┏━━

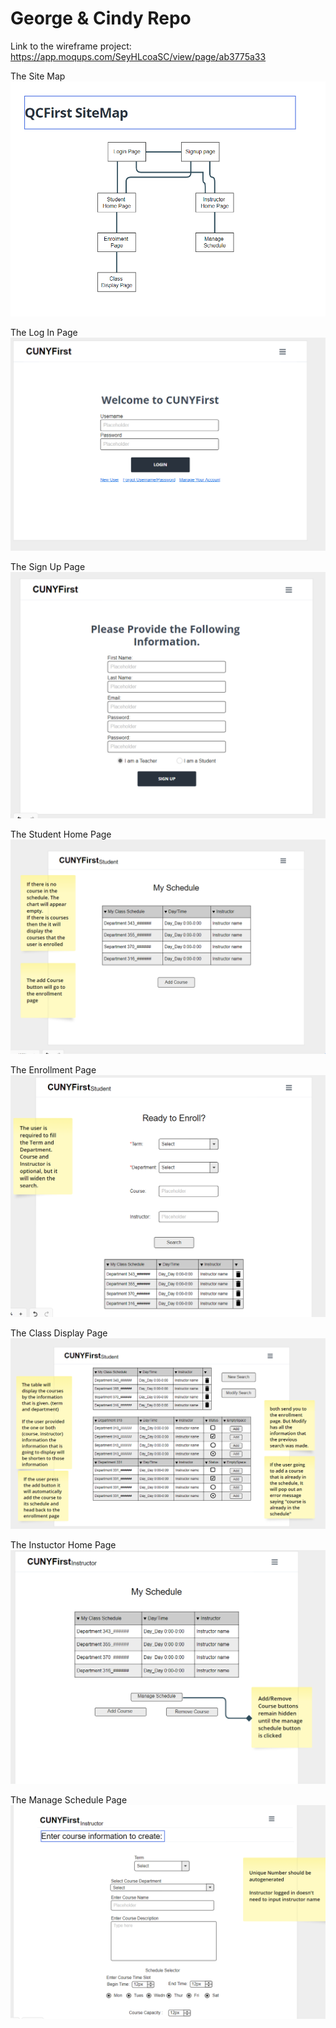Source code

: # George & Cindy Repo
Link to the wireframe project: https://app.moqups.com/SeyHLcoaSC/view/page/ab3775a33

The Site Map
![Site Map](SiteMap.PNG)

The Log In Page
![Log In](LoginPage.PNG)

The Sign Up Page
![Sign In](SignUpPage.PNG)

The Student Home Page
![Student Home Page](StudentHomePage.PNG)

The Enrollment Page
![Enrollment Page](EnrollmentPage.PNG)

The Class Display Page
![Class List Display](ClassListDisplay.PNG)

The Instuctor Home Page
![Instuctor Home Page](InstuctorHomePage.PNG)

The Manage Schedule Page
![Manage Schedule Page](ManageSchedulePage.PNG)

┗━━

- **Brief**:
From the records above, show each line that contains the word "Sign".

- **Exercise response**:
The Sign Up Page
![Sign In](SignUpPage.PNG)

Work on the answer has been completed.